▶ _Task description_
Go through the material and copy each line that includes "BUFF".

Start of Task material

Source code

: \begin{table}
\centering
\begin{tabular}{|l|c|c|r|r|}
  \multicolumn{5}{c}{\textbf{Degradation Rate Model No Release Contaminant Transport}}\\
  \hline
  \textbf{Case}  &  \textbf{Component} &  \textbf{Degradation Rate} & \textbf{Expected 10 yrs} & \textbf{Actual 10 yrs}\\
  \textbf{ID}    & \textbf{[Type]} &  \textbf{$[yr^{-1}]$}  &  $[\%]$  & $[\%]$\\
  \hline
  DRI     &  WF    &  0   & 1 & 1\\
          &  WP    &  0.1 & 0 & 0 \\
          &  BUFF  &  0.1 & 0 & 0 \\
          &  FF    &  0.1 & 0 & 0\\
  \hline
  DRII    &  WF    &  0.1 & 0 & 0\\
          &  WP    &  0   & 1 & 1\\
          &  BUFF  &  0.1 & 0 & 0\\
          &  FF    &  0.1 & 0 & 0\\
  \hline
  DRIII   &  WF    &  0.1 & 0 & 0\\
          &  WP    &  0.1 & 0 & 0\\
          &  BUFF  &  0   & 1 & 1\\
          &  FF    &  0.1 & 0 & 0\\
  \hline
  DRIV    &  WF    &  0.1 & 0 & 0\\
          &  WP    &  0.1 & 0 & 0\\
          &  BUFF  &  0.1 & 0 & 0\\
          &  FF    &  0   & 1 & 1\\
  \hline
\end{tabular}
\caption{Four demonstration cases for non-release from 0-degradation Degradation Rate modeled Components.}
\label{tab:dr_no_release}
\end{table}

End of Task material

▶ _Final answer_
          &  BUFF  &  0.1 & 0 & 0 \\
          &  BUFF  &  0.1 & 0 & 0\\
          &  BUFF  &  0   & 1 & 1\\
          &  BUFF  &  0.1 & 0 & 0\\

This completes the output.